“Labour is blossoming or dancing where
The body is not bruised to pleasure soul
Nor beauty born out of its own despair
Nor blear-eyed wisdom out of midnight oil
O Chestnut-tree, great-rooted blossomer,
Are you the leaf, the blossom or the bole?
O body swayed to music, O brightening glance
How can we tell the dancer from the dance?”
William Butler Yeats
Which way is the dancer turning? Clockwise or anticlockwise?
According to the Perth News site which this image originally appeared on, if you see her spinning anticlockwise then you tend to have your left brain functions predominating. A clockwise spin indicates more of a right brain dominance.

The left side of the brain is associated with processing that is logical, detailed, factual, practical, reasoned, linear, sequential and expressed in language. It controls the right (L. dexter) side of the body. The right side deals more with processing that is intuitive, non-verbal, imaginary, holistic, random, symbolic, relational, philosophical, and spatial, controlling the left, (L. sinister) side of the body.

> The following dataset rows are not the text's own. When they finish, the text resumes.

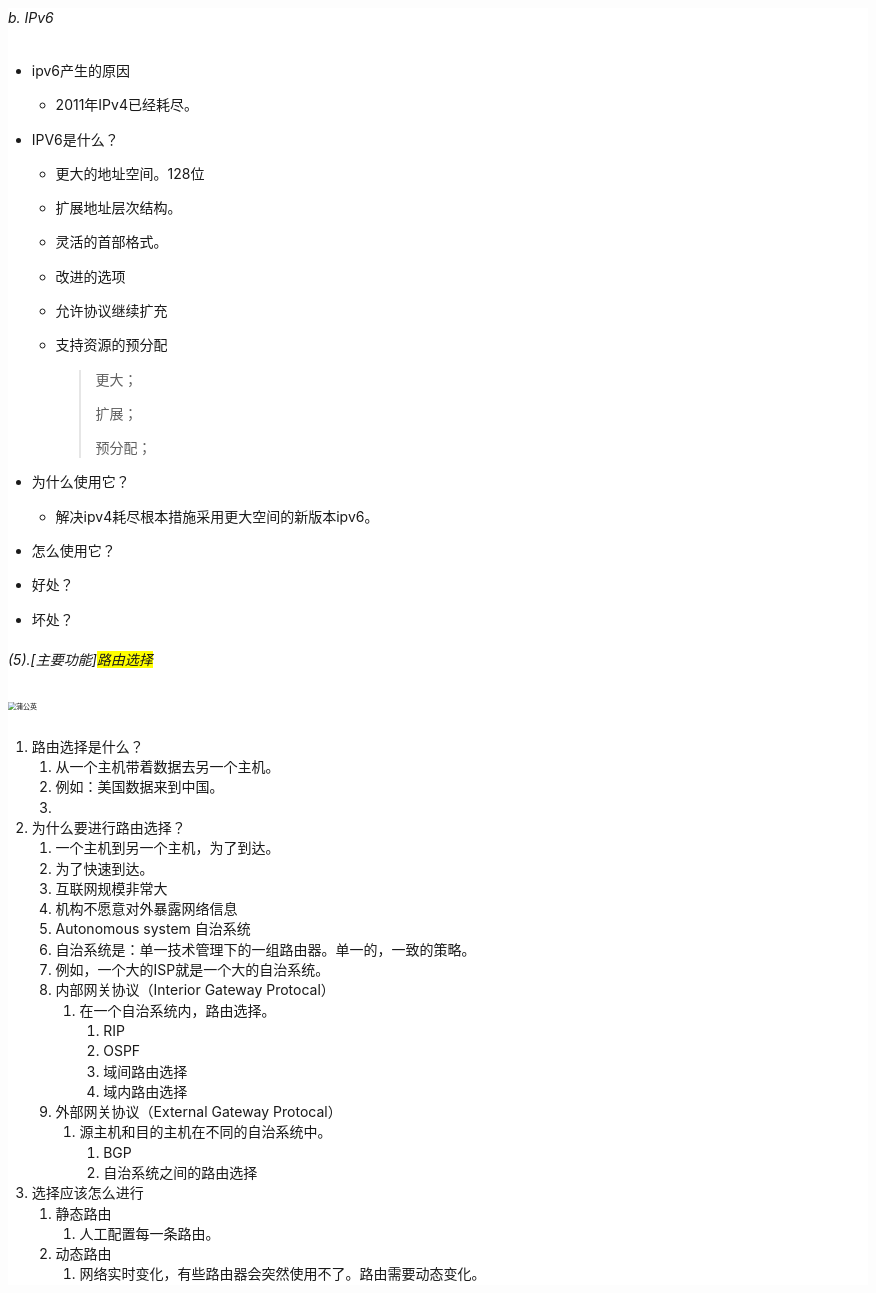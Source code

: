###### b. IPv6

- ipv6产生的原因
  - 2011年IPv4已经耗尽。

- IPV6是什么？

  - 更大的地址空间。128位

  - 扩展地址层次结构。

  - 灵活的首部格式。

  - 改进的选项

  - 允许协议继续扩充

  - 支持资源的预分配

    

    >更大；
    >
    >扩展；
    >
    >预分配；

    

- 为什么使用它？

  - 解决ipv4耗尽根本措施采用更大空间的新版本ipv6。

- 怎么使用它？

- 好处？

- 坏处？

###### (5).[主要功能]<span style='background:yellow'>路由选择</span>

​	<img src="/Users/oliva/Downloads/compman.gif" alt="蒲公英" style="zoom: 50%;float:left;" />



1. 路由选择是什么？
   1. 从一个主机带着数据去另一个主机。
   2. 例如：美国数据来到中国。
   3. 
2. 为什么要进行路由选择？
   1. 一个主机到另一个主机，为了到达。
   2. 为了快速到达。
   3. 互联网规模非常大
   4. 机构不愿意对外暴露网络信息
   5. Autonomous system 自治系统
   6. 自治系统是：单一技术管理下的一组路由器。单一的，一致的策略。
   7. 例如，一个大的ISP就是一个大的自治系统。
   8. 内部网关协议（Interior Gateway Protocal）
      1. 在一个自治系统内，路由选择。
         1. RIP
         2. OSPF
         3. 域间路由选择
         4. 域内路由选择
   9. 外部网关协议（External Gateway Protocal）
      1. 源主机和目的主机在不同的自治系统中。
         1. BGP
         2. 自治系统之间的路由选择
3. 选择应该怎么进行
   1. 静态路由
      1. 人工配置每一条路由。
   2. 动态路由
      1. 网络实时变化，有些路由器会突然使用不了。路由需要动态变化。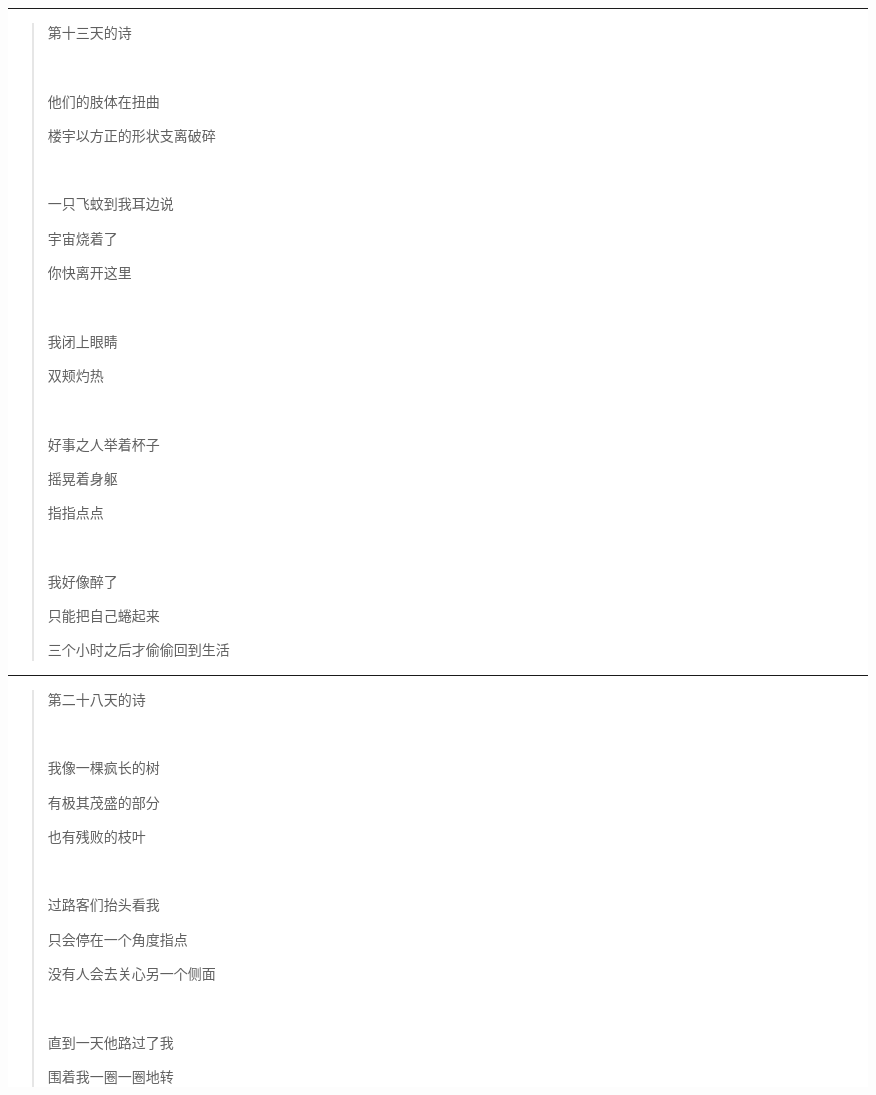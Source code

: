 
---
> 第十三天的诗
>
> <br />
>
> 他们的肢体在扭曲
>
> 楼宇以方正的形状支离破碎
>
> <br />
>
> 一只飞蚊到我耳边说
>
> 宇宙烧着了
>
> 你快离开这里
>
> <br />
>
> 我闭上眼睛
>
> 双颊灼热
>
> <br />
>
> 好事之人举着杯子
>
> 摇晃着身躯
>
> 指指点点
>
> <br />
>
> 我好像醉了
>
> 只能把自己蜷起来
>
> 三个小时之后才偷偷回到生活
---
> 第二十八天的诗
>
> <br />
>
> 我像一棵疯长的树
>
> 有极其茂盛的部分
>
> 也有残败的枝叶
>
> <br />
>
> 过路客们抬头看我
>
> 只会停在一个角度指点
>
> 没有人会去关心另一个侧面
>
> <br />
>
> 直到一天他路过了我
>
> 围着我一圈一圈地转
>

Rather than being any indication of brain functioning dominance however, logic would say this is just a simple, though very nicely executed, optical illusion which calls on the same image and spatial interpretation functions in the brain regardless of which way we see the dancer turning. The image has been doing the rounds for a few months now. Most people responding in comment sections seem able to make the dancer change direction at will after a bit of practice, and most seem to see her rotating clockwise initially.
What I find more interesting than any putative brain dominance diagnosis is the number of comments from people utterly convinced the dancer’s change in direction is programmed into the image file and that the whole thing is a fraud. It’s not – it’s just a 34-frame animated gif which cycles through the images (anticlockwise) in a continuous loop – but it shows very nicely the extent to which we’re willing to believe reality is “out there” rather than constructed in our heads.
(Occasional stutters in the image rendering can be sufficient to break the illusion and ’cause’ the dancer to ‘change direction’, but it’s all in the brain.)
“All life is only a set of pictures in the brain, among which there is no difference betwixt those born of real things and those born of inward internal dreamings, and no cause to value the one above the other.”